Tuesday, January 6, 2009

That shit you say, it can really hurt me.

The last few days have been a complete nightmare. I had envisioned (and hoped) that when my boyfriend found out about his cancer and his serious condition that it would snap him back into reality and that he'd decide to change his life around for the better. Wishful thinking as usual.

Twice in 2 days he snuck into my purse and stole my money. I was truly shocked the first time, usually it never leaves my watchful trained eye. The second time he locked me out of the apartment, went through my wallet and then ran out before I had a chance to stop him. This all happened in front of my roommate and I was mortified. The same day he threatened to kill himself and told me he would do whatever it takes to get his dope, even if it means selling his own possessions. Needless to say, I was horrified and had no idea what to do.

It's hard, it's so unbelievably fucking hard. I know he is hurting and depressed because of his failing health and this is a huge factor in why I just don't say go fuck yourself, have a nice life, and kick him out of the house. I feel like it will only be a matter of time before he is dead and I love him too much to see this happen. The pain and guilt of that would be too much to bear.

Yesterday morning was the day he had PROMISED to go to the Medicaid office and then look into rehab or a treatment program of some sort. He refused to get up in the morning and told me there was nothing I could do to get him to stop using. I told him that he needed to leave if he was not going to seek help. He told me I can't make him. Then he slept the entire day. In true codie behavior, I snooped through his things and took away his phone and wallet. Anything that will slow him down from getting that shit. What I was really interested in was finding were his keys were. He hangs out a lot in our storage space in the basement where he has all of his musical equipment and recording devices. That's where he does his drugs. I've had a sneaking suspicion that lately he's been using needles. I found out that Fats now uses them and since my bf found out the bad news I knew there was nothing stopping him from becoming more self destructive. After lots of quietly searching around, I found the keys hidden above the kitchen cabinets. Once I was in the storage space, I opened the middle drawer in his desk. Not at all to my surprised a syringe was hidden in the back. I wanted to vomit. Fucking DISGUSTING. I called his mom right away and you know what? Almost NO reaction. I couldn't believe how lax and nonchalant her attitude was. What kind of mother is she?

Later on that evening, I calmly confronted him. He looked sheepishly at me and half smiled. "How did you get in there?" I told him it didn't matter and what was important was that his actions were completely out of control and that this needs to end. Now. He agreed and said he is fucking up hardcore and needs to get his shit together. It's never reassuring anymore.

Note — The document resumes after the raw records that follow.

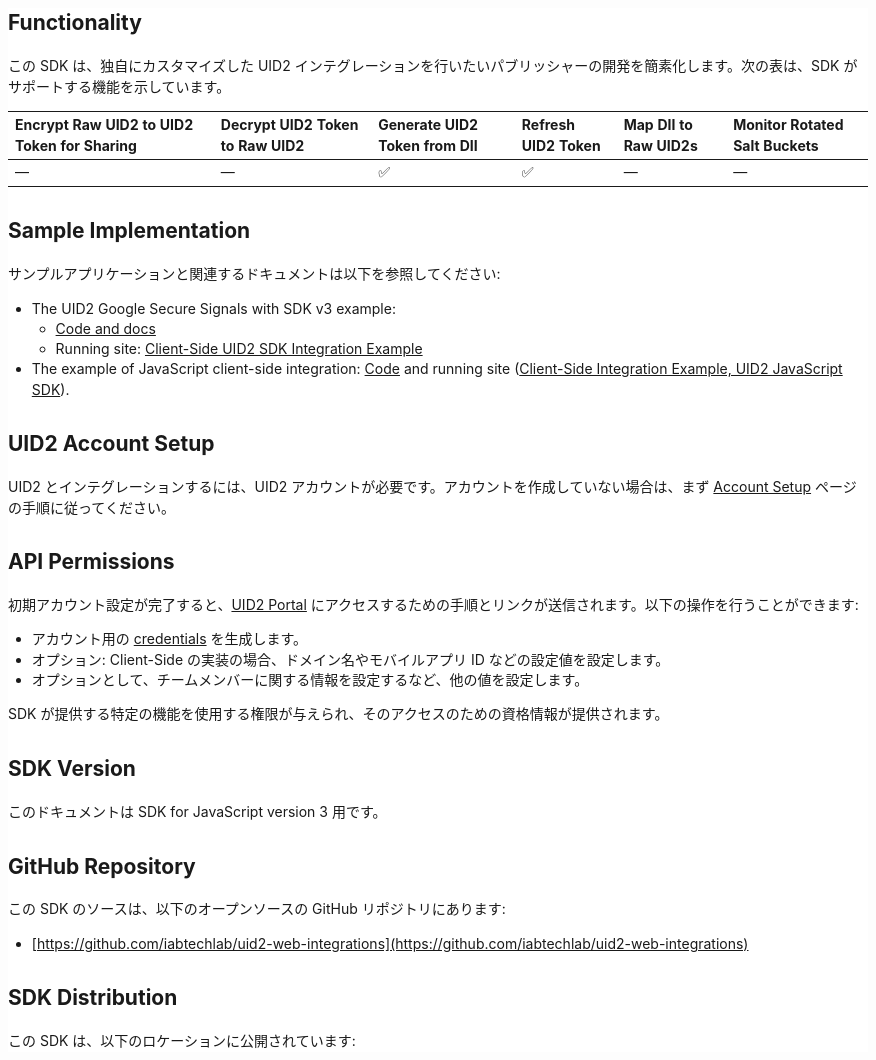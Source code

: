## Functionality

この SDK は、独自にカスタマイズした UID2 インテグレーションを行いたいパブリッシャーの開発を簡素化します。次の表は、SDK がサポートする機能を示しています。

| Encrypt Raw UID2 to UID2 Token for Sharing | Decrypt UID2 Token to Raw UID2 | Generate UID2 Token from DII | Refresh UID2 Token | Map DII to Raw UID2s | Monitor Rotated Salt Buckets |
| :--- | :--- | :--- | :--- | :--- | :--- |
| &#8212; | &#8212; | &#9989; | &#9989; | &#8212; | &#8212; |

## Sample Implementation

サンプルアプリケーションと関連するドキュメントは以下を参照してください:
  - The UID2 Google Secure Signals with SDK v3 example:
    - [Code and docs](https://github.com/IABTechLab/uid2-web-integrations/tree/main/examples/google-secure-signals-integration/with_sdk_v3)
    - Running site: [Client-Side UID2 SDK Integration Example](https://secure-signals-client-server-integ.uidapi.com/)
  - The example of JavaScript client-side integration: [Code](https://github.com/IABTechLab/uid2-web-integrations/tree/main/examples/cstg) and running site ([Client-Side Integration Example, UID2 JavaScript SDK](https://cstg-integ.uidapi.com/)).

## UID2 Account Setup

UID2 とインテグレーションするには、UID2 アカウントが必要です。アカウントを作成していない場合は、まず [Account Setup](../getting-started/gs-account-setup.md) ページの手順に従ってください。

## API Permissions

初期アカウント設定が完了すると、[UID2 Portal](../portal/portal-overview.md) にアクセスするための手順とリンクが送信されます。以下の操作を行うことができます:
- アカウント用の [credentials](../getting-started/gs-credentials.md) を生成します。
- オプション: Client-Side の実装の場合、ドメイン名やモバイルアプリ ID などの設定値を設定します。
- オプションとして、チームメンバーに関する情報を設定するなど、他の値を設定します。

SDK が提供する特定の機能を使用する権限が与えられ、そのアクセスのための資格情報が提供されます。

## SDK Version

このドキュメントは SDK for JavaScript version 3 用です。

## GitHub Repository

この SDK のソースは、以下のオープンソースの GitHub リポジトリにあります:

- [https://github.com/iabtechlab/uid2-web-integrations](https://github.com/iabtechlab/uid2-web-integrations)

## SDK Distribution

この SDK は、以下のロケーションに公開されています:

Today was miserable. He's so moody and distant, and I suppose that's to be expected. And I can't help but take it personally. I know he feels terrible but I was going out of my way to be nice to him, staying supportive and telling him I'm here for him if he truly does want to get clean. He told me he's worthless and I shouldn't stick around with such a shitty boyfriend. He said we should just break it off now. He makes me so fucking upset when he's like that. You would figure he'd be happy that I'm here for him, but in his mind he wants to leave so no one is breathing down his neck hindering his drug consumption. I know this is not the right way to help someone get clean. I KNOW they have to want it for himself and my baby-sitting him is probably not going to help the situation. But I'm such a controlling codie, I want to make everything perfect and just fix it all with my magic powers.

All I want right now is too feel appreciated and cared for. When he's high it's impossible for him to show that, and even if he did I wouldn't want it. When he's not using he's so down and depressed and I want so much for him to reach out to me and for us to just be in love again, but it's wishful thinking and painful letdowns.

Today is day two of being clean and just making it to day three seems like an impossible challenge. I no longer have hope for his miracle recovery, or even a slow steady one. He's still playing music and writing, which is nice because I usually equate those activities with him being high. If only he could take those words on paper and lyrics that spill out of his mouth and apply them for real to this disastrous mess that I'm struggling to clean up for him.